旋盤とは
ものづくり、切削加工において基本となるのが「旋盤加工」と「フライス加工」。この二つが大きな加工方法だと思ってください。今日はこの旋盤加工の話をします。
旋盤加工とはどんな加工か。イメージとしては、ろくろを想像してみてください。ろくろでできる製品は丸いものですよね。あんなふうに素材を削り出して丸いものを作るのが旋盤加工です。手の代わりに工具を使って丸いものを削り出す。この工具のことを刃物、バイトなどと呼んでいます。
昔はこの旋盤に「バンコ」なんて名前をつけてかわいがる人もいました。それぐらいものを大切にしていた時代なんですよね。間違っても、不良品を作ったからといって旋盤を叩くなんてことは、一流の職人はやらなかった。「ものは、これを生かす人に集まる」という言葉がありますが、まさにそんな時代でした。
さて、刃物を使って丸いものを削り出す。一番簡単なのは外径です。外側を削る。次は内径。内径となると、ドリルで穴を開けてから内径バイトで削っていくんですが、切粉が絡んで刃物が折れるなんてことも起きる。だから内径加工は少し難しい。そして「これができたら一人前だよ」と言われたのが、ねじ切りです。
今のNC旋盤と違って、汎用旋盤の送りはギアの組み合わせで変える構造。大変ローテクです。ねじ切りでも、目的の数字のところまで来たら目盛を見てハンドルを手で上げる、という操作が必要になる。まさに職人の世界でした。

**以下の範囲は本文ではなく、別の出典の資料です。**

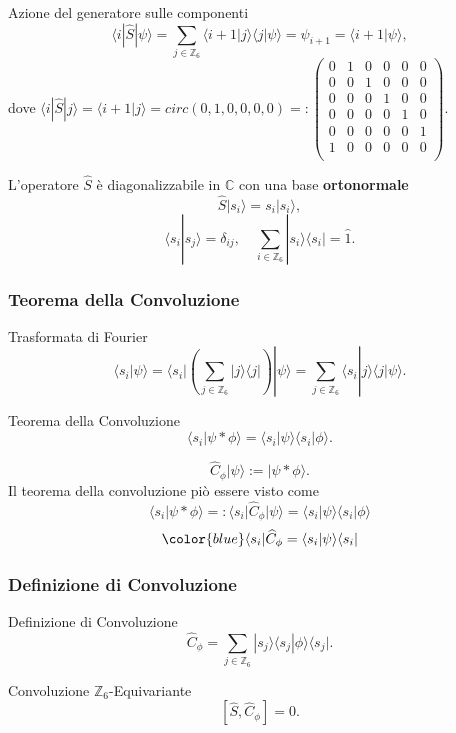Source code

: \documentclass[xcolor=dvipsnames]{beamer}
\newcommand{\C}{\mathbb{C}}
\newcommand{\Z}{\mathbb{Z}}
\begin{document}
\begin{frame}
    \begin{block}{Azione del generatore sulle componenti}
        \[ \langle i | \widehat{S} | \psi \rangle =  \sum_{j \in \Z_6} \langle i+1 | j \rangle \langle j | \psi \rangle = \psi_{i+1} = \langle i+1 | \psi \rangle, \]
        dove $ \langle i | \widehat{S} | j \rangle = \langle i+1 | j \rangle = circ(0,1,0,0,0,0) =: \begin{pmatrix} 0 & 1 & 0 & 0 & 0 & 0 \\ 0 & 0 & 1 & 0 & 0 & 0 \\ 0 & 0 & 0 & 1 & 0 & 0
        \\ 0 & 0 & 0 & 0 & 1 & 0 \\ 0 & 0 & 0 & 0 & 0 & 1 \\ 1 & 0 & 0 & 0 & 0 & 0 \\ 
    \end{pmatrix}$.
    \end{block}  
    L'operatore $\widehat{S}$ è diagonalizzabile in $\C$ con una base \textbf{ortonormale} \[ \widehat{S}|s_i \rangle = s_i | s_i \rangle, \]
    \[ \langle s_i | s_j \rangle = \delta_{ij}, \quad
    \sum_{i \in \Z_6} | s_i \rangle \langle s_i | = \widehat{1} .\]  
\end{frame}

\begin{frame}
    \frametitle{Teorema della Convoluzione}
    \begin{block}{Trasformata di Fourier}
        \[ \langle s_i | \psi \rangle = \langle s_i | \left( \sum_{j \in \Z_6} | j \rangle \langle j| \right) | \psi \rangle = 
        \sum_{j \in \Z_6} \langle s_i| j \rangle \langle j | \psi \rangle. \]
    \end{block}
    \begin{block}{Teorema della Convoluzione}
        \[ \langle s_i | \psi * \phi \rangle = \langle s_i | \psi \rangle \langle s_i | \phi \rangle . \]
    \end{block}
    \[ \widehat{C}_\phi | \psi \rangle  := | \psi * \phi \rangle . \]
    Il teorema della convoluzione piò essere visto come
    \[ \langle s_i | \psi * \phi \rangle =: \langle s_i | \widehat{C}_\phi |\psi \rangle =\langle s_i | \psi \rangle \langle s_i | \phi \rangle \]
   \[ {\color{blue} \langle s_i | \widehat{C}_\phi = \langle s_i | \psi \rangle \langle s_i | }\]
\end{frame}

\begin{frame}
    \frametitle{Definizione di Convoluzione}
    \begin{block}{Definizione di Convoluzione}
        \[\widehat{C}_\phi = \sum_{j \in \Z_6} | s_j \rangle \langle s_j | \phi \rangle \langle s_j |.\]
    \end{block} 
    \begin{block}{Convoluzione $\Z_6$-Equivariante}
        \Large
        \[ [ \widehat{S}, \widehat{C}_\phi] = 0 .\]
    \end{block}
\end{frame}
\end{document}
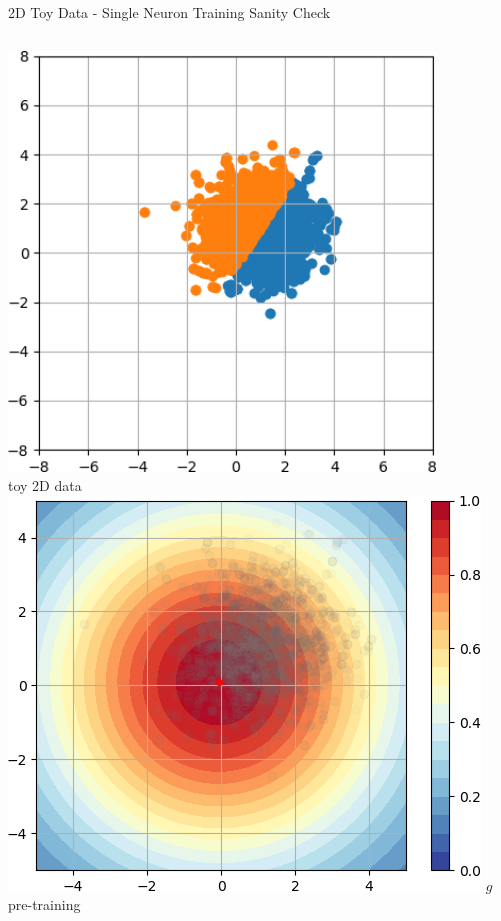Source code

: \documentclass{beamer}
\begin{document}
\begin{frame}{2D Toy Data - Single Neuron Training Sanity Check}
    \begin{columns}
    \begin{column}{.31\textwidth}
        \includegraphics[width=0.85\textwidth]{images/2D-single-neuron/2d-easy-data-cropped.png}\\
        \centering\footnotesize{toy 2D data}\\
        \includegraphics[width=\textwidth]{images/2D-single-neuron/2d-easy-initialg-cropped.png}
        \centering\footnotesize{$g$ pre-training}\\
    \end{column}
    

\end{columns}
\end{frame}
\end{document}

NC旋盤なら一瞬でできることに、汎用旋盤は結構な時間をかけていました。生産性で考えれば、NC旋盤で100個作るのに1日だとしたら、汎用旋盤なら3日、5日とかかってしまう。それぐらい効率の悪い機械……というか、これがものづくり、旋盤加工の原点なので致し方ないんですけれど、それが汎用旋盤です。
ただ、この汎用旋盤で技術を身につけておくと、NC旋盤を使ったときに「今、切粉が噛んでるから変な音がしているんだな」とか「これだけ切り込みを入れるとチップが折れるな」とか、そういうフィードバックがしやすい。だから汎用旋盤をマスターすることは、NC旋盤を極める上で必要だと私は思います。
もっとも、NC旋盤もこれからAI化が進みます。おばあちゃんの知恵袋じゃないですが、職人の経験値がAIに反映されて、そのあたりもAIが見てくれる時代が、もうすぐそこまで来ていると思っています。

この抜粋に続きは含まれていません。